EXERCISE REQUIREMENTS> Print each entry word for word without images.

PROVIDED ENTRIES>
Segment Open

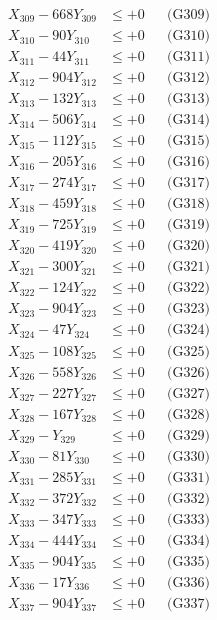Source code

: \documentclass[a4paper,10pt]{article}
\begin{document}
{\begin{align}
X_{309} - 668Y_{309} &\leq +0 && \text{(G309)} \\
X_{310} - 90Y_{310} &\leq +0 && \text{(G310)} \\
\allowbreak
X_{311} - 44Y_{311} &\leq +0 && \text{(G311)} \\
X_{312} - 904Y_{312} &\leq +0 && \text{(G312)} \\
X_{313} - 132Y_{313} &\leq +0 && \text{(G313)} \\
X_{314} - 506Y_{314} &\leq +0 && \text{(G314)} \\
X_{315} - 112Y_{315} &\leq +0 && \text{(G315)} \\
X_{316} - 205Y_{316} &\leq +0 && \text{(G316)} \\
X_{317} - 274Y_{317} &\leq +0 && \text{(G317)} \\
X_{318} - 459Y_{318} &\leq +0 && \text{(G318)} \\
X_{319} - 725Y_{319} &\leq +0 && \text{(G319)} \\
X_{320} - 419Y_{320} &\leq +0 && \text{(G320)} \\
\allowbreak
X_{321} - 300Y_{321} &\leq +0 && \text{(G321)} \\
X_{322} - 124Y_{322} &\leq +0 && \text{(G322)} \\
X_{323} - 904Y_{323} &\leq +0 && \text{(G323)} \\
X_{324} - 47Y_{324} &\leq +0 && \text{(G324)} \\
X_{325} - 108Y_{325} &\leq +0 && \text{(G325)} \\
X_{326} - 558Y_{326} &\leq +0 && \text{(G326)} \\
X_{327} - 227Y_{327} &\leq +0 && \text{(G327)} \\
X_{328} - 167Y_{328} &\leq +0 && \text{(G328)} \\
X_{329} - Y_{329} &\leq +0 && \text{(G329)} \\
X_{330} - 81Y_{330} &\leq +0 && \text{(G330)} \\
\allowbreak
X_{331} - 285Y_{331} &\leq +0 && \text{(G331)} \\
X_{332} - 372Y_{332} &\leq +0 && \text{(G332)} \\
X_{333} - 347Y_{333} &\leq +0 && \text{(G333)} \\
X_{334} - 444Y_{334} &\leq +0 && \text{(G334)} \\
X_{335} - 904Y_{335} &\leq +0 && \text{(G335)} \\
X_{336} - 17Y_{336} &\leq +0 && \text{(G336)} \\
X_{337} - 904Y_{337} &\leq +0 && \text{(G337)} \\

\end{align}}
\end{document}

Segment Closed

SOLUTION TO THE EXERCISE>
Source code

: \documentclass[a4paper,10pt]{article}
\begin{document}
{\begin{align}
X_{309} - 668Y_{309} &\leq +0 && \text{(G309)} \\
X_{310} - 90Y_{310} &\leq +0 && \text{(G310)} \\
\allowbreak
X_{311} - 44Y_{311} &\leq +0 && \text{(G311)} \\
X_{312} - 904Y_{312} &\leq +0 && \text{(G312)} \\
X_{313} - 132Y_{313} &\leq +0 && \text{(G313)} \\
X_{314} - 506Y_{314} &\leq +0 && \text{(G314)} \\
X_{315} - 112Y_{315} &\leq +0 && \text{(G315)} \\
X_{316} - 205Y_{316} &\leq +0 && \text{(G316)} \\
X_{317} - 274Y_{317} &\leq +0 && \text{(G317)} \\
X_{318} - 459Y_{318} &\leq +0 && \text{(G318)} \\
X_{319} - 725Y_{319} &\leq +0 && \text{(G319)} \\
X_{320} - 419Y_{320} &\leq +0 && \text{(G320)} \\
\allowbreak
X_{321} - 300Y_{321} &\leq +0 && \text{(G321)} \\
X_{322} - 124Y_{322} &\leq +0 && \text{(G322)} \\
X_{323} - 904Y_{323} &\leq +0 && \text{(G323)} \\
X_{324} - 47Y_{324} &\leq +0 && \text{(G324)} \\
X_{325} - 108Y_{325} &\leq +0 && \text{(G325)} \\
X_{326} - 558Y_{326} &\leq +0 && \text{(G326)} \\
X_{327} - 227Y_{327} &\leq +0 && \text{(G327)} \\
X_{328} - 167Y_{328} &\leq +0 && \text{(G328)} \\
X_{329} - Y_{329} &\leq +0 && \text{(G329)} \\
X_{330} - 81Y_{330} &\leq +0 && \text{(G330)} \\
\allowbreak
X_{331} - 285Y_{331} &\leq +0 && \text{(G331)} \\
X_{332} - 372Y_{332} &\leq +0 && \text{(G332)} \\
X_{333} - 347Y_{333} &\leq +0 && \text{(G333)} \\
X_{334} - 444Y_{334} &\leq +0 && \text{(G334)} \\
X_{335} - 904Y_{335} &\leq +0 && \text{(G335)} \\
X_{336} - 17Y_{336} &\leq +0 && \text{(G336)} \\
X_{337} - 904Y_{337} &\leq +0 && \text{(G337)} \\

\end{align}}
\end{document}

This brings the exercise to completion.